The Norwood News asked Wood if the low wages paid Tracey workers, who earn just above minimum wage, might affect the quality of the staff there.

“You’re putting me in a difficult position,” Wood said, referring to his company’s relationship with its client, R-Y Management.

Miller said R-Y doesn’t dictate “what R-Y’s rate of pay is.”

The beginning of the security difficulties at Tracey can be traced back to 1998 when R-Y Management dismissed its in-house security staff. Tenants have complained ever since that the Copstat force is simply not up to the task of protecting the two towers and the thousands of tenants who live in the 871 units. Tenants have charged that security officers do not get involved in difficult situations.

“I don’t think the money they’re making is reason to stick their necks out,” said Sam Gillian, a longtime tenant.

The city’s Department of Housing Preservation and Development, which provides some oversight of Mitchell-Lama buildings like Tracey, acknowledged that Tracey’s security needs improvement. “We know it’s not ideal,” said Gary Sloman, the agency’s director of operations. R-Y is considering switching companies, but wages will probably still be on the low end, he said. Miller could not confirm this.

But in regard to the Chen incident, Wood, a former police officer, put much of the blame for not finding Chen squarely on his former colleagues. “The police didn’t do the search they were supposed to do,” he said. “Normally, you bring all the elevators down to the first floor. You have to tell me why that wasn’t done. I don’t know.”

Miller also pointed to the cops. “The buildings were under control of the Police Department,” he said. “They were conducting the search.”

Paul Browne, the Police Department’s deputy commissioner for public information, said the police officers used the elevators as they searched each of the towers’ 871 units, and that they checked the security cameras to see if there was anyone in the one they hadn’t used. He added that the security staff and elevator maintenance staff also checked the cameras and that Chen may have been in the camera’s blind spot at these moments. The maintenance man who shut the power off to elevator No. 2 the day before Chen was found (see sidebar) told police he looked at the monitor for that elevator before he did it, Browne said.

Perhaps underlying the lack of rigor in checking each elevator was the almost unanimous presumption that Chen was the victim of a crime. In recent years, two Chinese delivery men have been murdered by teenagers.

But Villines said even that presumption “wouldn’t preclude the responsibility of checking each elevator.”

Deputy Inspector Joseph Hoch, commander of the 52nd Precinct, said the Department was conducting “a tactical review to see if there’s any room for improvement.”

Heather Haddon contributed to this article.
Police: Chen Stuck in Elevator Whole Time
Though many tenants all too familiar with Tracey Towers’ elevator situation were not surprised to learn that someone had been stuck, more than a few people expressed disbelief that Ming Kuang Chen was there the three and a half days. Some tenants even said they had ridden the No. 2 elevator that Chen was stuck in the same weekend he disappeared. Perhaps the men who smuggled Chen into the country from China re-deposited him in the building, was one of many theories making the rounds.

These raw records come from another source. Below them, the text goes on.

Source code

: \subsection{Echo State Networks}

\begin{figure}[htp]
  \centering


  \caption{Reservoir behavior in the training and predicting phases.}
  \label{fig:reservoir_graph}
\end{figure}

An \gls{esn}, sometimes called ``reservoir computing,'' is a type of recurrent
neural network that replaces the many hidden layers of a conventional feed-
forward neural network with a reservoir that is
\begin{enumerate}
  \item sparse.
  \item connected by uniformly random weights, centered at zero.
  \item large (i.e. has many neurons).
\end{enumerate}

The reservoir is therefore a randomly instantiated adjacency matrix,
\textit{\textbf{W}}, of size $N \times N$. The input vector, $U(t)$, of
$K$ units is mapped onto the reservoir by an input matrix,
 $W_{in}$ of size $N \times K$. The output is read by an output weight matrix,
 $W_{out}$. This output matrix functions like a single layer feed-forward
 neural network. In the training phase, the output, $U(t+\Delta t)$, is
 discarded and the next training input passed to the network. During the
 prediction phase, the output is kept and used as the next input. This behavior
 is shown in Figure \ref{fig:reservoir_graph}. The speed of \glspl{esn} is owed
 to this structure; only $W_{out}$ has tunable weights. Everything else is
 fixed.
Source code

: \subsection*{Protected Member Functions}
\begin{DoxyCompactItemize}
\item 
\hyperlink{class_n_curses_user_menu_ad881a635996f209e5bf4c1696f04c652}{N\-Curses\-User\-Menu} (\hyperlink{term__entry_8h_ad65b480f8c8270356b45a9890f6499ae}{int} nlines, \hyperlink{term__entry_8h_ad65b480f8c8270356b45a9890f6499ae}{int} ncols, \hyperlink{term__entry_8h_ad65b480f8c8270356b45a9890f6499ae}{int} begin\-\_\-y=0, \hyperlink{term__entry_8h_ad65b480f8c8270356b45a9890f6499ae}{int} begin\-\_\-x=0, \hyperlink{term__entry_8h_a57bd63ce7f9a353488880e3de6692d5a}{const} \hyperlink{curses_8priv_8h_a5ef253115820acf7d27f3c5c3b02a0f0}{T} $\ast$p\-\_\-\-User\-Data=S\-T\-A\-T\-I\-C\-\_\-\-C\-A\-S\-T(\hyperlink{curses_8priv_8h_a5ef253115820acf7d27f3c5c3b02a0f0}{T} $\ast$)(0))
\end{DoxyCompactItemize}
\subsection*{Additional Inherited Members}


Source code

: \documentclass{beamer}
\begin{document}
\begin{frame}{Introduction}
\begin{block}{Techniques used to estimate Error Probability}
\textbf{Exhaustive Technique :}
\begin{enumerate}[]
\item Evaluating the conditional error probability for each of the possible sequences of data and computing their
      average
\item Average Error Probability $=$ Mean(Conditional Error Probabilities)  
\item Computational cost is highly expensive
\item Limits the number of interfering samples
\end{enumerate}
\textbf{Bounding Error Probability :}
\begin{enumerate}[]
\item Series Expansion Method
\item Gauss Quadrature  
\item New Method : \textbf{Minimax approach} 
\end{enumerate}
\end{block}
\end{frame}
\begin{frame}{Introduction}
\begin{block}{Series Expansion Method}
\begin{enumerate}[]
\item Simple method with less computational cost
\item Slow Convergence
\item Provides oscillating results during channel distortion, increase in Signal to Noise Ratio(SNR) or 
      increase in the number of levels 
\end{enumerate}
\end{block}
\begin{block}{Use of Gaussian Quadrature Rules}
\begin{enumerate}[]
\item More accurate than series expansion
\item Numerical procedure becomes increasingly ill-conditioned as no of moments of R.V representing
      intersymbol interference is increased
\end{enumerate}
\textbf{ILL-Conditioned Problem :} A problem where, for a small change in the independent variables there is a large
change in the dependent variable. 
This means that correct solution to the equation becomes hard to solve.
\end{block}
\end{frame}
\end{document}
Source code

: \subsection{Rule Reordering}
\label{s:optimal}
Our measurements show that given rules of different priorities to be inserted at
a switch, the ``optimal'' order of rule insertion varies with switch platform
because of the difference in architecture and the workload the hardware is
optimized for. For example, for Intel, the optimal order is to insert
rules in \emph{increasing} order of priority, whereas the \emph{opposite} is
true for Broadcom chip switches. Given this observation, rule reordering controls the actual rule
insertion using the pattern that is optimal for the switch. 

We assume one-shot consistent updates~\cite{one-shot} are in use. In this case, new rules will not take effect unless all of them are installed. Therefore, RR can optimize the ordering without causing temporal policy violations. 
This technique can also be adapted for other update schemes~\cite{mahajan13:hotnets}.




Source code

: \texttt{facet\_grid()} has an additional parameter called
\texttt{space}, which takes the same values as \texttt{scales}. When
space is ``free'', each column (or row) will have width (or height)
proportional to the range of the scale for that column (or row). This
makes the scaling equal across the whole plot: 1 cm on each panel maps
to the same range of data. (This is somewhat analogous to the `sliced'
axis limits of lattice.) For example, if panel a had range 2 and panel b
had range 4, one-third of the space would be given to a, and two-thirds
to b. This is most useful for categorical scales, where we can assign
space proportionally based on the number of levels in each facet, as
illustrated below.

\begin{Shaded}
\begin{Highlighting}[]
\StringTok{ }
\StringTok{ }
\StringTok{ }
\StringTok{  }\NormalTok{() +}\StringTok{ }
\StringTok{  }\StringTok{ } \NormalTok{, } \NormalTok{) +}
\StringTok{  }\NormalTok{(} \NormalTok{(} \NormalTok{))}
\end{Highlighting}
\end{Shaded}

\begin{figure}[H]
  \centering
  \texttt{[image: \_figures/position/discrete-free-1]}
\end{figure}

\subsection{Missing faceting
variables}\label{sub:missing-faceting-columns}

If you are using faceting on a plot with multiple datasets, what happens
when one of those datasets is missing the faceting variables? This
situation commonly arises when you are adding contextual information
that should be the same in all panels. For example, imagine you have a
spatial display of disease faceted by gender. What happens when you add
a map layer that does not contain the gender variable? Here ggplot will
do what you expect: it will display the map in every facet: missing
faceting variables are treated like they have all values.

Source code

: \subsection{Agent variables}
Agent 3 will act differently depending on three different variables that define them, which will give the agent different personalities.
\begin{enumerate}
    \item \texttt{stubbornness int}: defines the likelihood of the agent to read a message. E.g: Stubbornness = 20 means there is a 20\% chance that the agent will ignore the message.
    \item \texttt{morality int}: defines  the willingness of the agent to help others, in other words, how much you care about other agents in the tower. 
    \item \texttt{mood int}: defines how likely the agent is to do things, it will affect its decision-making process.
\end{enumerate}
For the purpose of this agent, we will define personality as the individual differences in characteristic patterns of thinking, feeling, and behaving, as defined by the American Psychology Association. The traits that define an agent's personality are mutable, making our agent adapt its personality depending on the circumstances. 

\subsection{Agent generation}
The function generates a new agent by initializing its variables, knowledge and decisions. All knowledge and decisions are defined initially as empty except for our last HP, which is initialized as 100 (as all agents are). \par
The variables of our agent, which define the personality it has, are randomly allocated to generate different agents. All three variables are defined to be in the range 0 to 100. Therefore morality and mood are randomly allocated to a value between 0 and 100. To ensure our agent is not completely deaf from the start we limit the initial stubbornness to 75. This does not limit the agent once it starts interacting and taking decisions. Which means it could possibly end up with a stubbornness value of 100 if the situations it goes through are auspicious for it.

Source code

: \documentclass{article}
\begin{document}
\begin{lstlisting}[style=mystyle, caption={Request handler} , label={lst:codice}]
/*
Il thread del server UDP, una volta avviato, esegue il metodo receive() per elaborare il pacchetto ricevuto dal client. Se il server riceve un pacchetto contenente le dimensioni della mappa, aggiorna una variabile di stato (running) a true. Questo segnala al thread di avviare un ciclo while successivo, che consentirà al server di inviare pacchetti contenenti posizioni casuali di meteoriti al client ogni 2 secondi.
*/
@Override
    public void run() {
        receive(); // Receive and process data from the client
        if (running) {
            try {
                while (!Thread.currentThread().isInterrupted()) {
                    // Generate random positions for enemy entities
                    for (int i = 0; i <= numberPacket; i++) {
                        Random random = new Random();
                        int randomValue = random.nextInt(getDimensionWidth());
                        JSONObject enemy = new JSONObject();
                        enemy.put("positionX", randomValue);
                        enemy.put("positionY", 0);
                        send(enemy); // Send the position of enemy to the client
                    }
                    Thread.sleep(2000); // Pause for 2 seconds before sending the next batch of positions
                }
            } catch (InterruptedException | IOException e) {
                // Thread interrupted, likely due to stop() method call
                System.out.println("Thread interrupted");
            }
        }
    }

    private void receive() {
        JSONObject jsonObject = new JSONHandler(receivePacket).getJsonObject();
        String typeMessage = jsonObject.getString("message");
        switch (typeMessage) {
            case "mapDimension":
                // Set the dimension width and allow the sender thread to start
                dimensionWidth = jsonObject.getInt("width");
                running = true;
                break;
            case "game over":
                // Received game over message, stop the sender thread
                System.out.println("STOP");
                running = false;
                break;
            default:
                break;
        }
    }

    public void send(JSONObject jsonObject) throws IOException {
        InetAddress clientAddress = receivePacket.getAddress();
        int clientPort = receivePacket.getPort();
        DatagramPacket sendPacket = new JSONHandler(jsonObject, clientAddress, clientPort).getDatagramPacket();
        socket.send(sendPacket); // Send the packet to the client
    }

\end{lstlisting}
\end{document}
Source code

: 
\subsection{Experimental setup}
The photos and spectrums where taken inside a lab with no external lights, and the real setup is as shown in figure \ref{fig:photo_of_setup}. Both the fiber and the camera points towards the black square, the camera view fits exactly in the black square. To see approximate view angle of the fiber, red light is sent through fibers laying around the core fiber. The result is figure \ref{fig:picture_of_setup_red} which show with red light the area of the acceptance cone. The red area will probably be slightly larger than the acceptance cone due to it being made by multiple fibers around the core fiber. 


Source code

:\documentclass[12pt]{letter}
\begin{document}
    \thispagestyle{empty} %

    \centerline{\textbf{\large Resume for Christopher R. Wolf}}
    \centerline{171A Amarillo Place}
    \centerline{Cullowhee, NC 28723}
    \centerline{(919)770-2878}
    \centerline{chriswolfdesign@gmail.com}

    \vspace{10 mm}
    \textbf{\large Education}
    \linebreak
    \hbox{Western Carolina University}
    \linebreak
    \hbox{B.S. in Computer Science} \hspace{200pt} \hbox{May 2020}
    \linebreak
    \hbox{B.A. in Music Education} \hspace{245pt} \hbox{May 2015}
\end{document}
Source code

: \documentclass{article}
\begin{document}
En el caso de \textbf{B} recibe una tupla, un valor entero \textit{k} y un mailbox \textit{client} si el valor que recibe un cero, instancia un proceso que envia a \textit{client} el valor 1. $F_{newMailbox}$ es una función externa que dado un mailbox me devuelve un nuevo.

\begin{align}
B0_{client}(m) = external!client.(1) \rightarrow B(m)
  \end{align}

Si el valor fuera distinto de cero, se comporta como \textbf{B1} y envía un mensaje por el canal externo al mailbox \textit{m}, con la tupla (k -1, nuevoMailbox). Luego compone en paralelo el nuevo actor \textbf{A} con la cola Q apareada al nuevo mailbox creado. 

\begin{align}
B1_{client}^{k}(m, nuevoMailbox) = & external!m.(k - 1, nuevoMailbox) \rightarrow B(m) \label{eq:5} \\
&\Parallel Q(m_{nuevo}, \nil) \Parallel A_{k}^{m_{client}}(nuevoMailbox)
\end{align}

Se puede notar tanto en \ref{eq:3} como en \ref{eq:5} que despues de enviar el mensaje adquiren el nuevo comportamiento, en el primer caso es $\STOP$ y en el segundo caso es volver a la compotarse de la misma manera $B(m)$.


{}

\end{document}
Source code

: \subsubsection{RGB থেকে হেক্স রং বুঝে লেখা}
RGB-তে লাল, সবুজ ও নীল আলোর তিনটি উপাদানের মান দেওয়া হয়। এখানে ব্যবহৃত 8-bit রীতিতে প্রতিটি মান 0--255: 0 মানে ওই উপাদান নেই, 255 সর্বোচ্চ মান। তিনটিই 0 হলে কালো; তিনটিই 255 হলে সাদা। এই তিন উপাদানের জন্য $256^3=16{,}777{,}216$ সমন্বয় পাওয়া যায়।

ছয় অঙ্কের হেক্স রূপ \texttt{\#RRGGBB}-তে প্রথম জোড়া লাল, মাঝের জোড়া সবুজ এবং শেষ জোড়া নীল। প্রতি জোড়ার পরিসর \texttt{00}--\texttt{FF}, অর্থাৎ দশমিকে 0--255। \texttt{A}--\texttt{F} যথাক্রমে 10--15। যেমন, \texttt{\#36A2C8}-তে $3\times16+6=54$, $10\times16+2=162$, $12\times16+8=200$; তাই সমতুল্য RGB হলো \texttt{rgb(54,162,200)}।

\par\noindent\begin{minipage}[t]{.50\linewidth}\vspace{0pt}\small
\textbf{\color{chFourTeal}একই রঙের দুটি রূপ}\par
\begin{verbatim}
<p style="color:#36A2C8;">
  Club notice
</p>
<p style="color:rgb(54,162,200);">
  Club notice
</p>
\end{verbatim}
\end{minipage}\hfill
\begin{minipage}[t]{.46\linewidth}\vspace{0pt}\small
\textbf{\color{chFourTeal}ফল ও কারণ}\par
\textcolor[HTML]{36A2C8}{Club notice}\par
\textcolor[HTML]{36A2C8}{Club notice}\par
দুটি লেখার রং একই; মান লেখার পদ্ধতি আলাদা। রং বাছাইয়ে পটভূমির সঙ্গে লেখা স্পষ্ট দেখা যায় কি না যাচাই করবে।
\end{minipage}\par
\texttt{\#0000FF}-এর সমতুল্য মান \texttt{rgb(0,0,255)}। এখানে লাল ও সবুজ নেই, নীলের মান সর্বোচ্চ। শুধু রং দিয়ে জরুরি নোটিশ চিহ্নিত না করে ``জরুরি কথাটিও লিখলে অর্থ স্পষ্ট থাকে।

But for police, the jury’s already in.

“We … believe he was there the whole time,” said Paul Browne, the Police Department’s deputy commissioner for public information, who called Chen a “credible individual.”
A source familiar with the investigation of the incident told the Norwood News that Chen was “definitely” in the elevator for the entire 81 hours he was missing.

The evidence?

For one, the bodily fluids left inside the elevator were consistent with someone stranded that long, said the source, who requested anonymity.

But perhaps the most convincing information was that a day or two before Chen was rescued, a maintenance man working on another elevator noticed a safety strap in elevator shaft No. 2 that was not affixed. He then shut off the power in the same elevator line that Chen was eventually discovered in.

“The odds he had found the right elevator” after perhaps being somewhere else in the building “is a million to one,” the source said.